[Dataset entries]

════════════════════

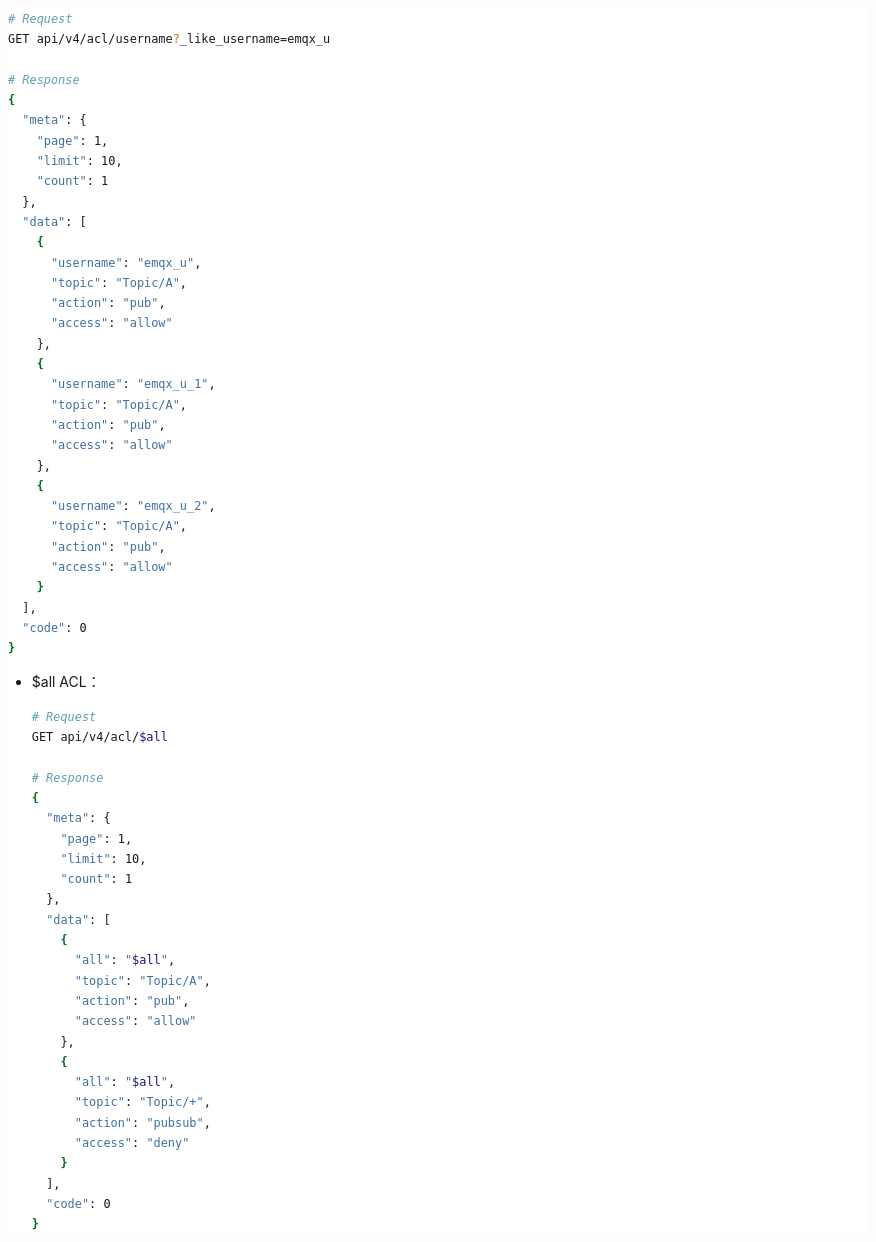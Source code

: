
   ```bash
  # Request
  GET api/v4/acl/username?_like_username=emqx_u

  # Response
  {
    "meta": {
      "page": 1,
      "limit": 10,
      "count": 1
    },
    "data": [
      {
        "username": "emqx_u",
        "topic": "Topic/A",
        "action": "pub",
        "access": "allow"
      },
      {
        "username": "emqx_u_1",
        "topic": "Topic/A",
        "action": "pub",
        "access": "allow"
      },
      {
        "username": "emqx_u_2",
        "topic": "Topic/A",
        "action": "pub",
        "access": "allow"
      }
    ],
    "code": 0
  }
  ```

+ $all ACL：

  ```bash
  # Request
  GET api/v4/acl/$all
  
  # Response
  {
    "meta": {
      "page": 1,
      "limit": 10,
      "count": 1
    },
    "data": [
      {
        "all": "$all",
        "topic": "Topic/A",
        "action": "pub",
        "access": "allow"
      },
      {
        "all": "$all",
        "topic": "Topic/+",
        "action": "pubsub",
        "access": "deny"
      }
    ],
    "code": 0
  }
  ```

════════════════════

Problem: A single number is the whole answer here: the number of lines in the data containing "username".

Completed exercise: 4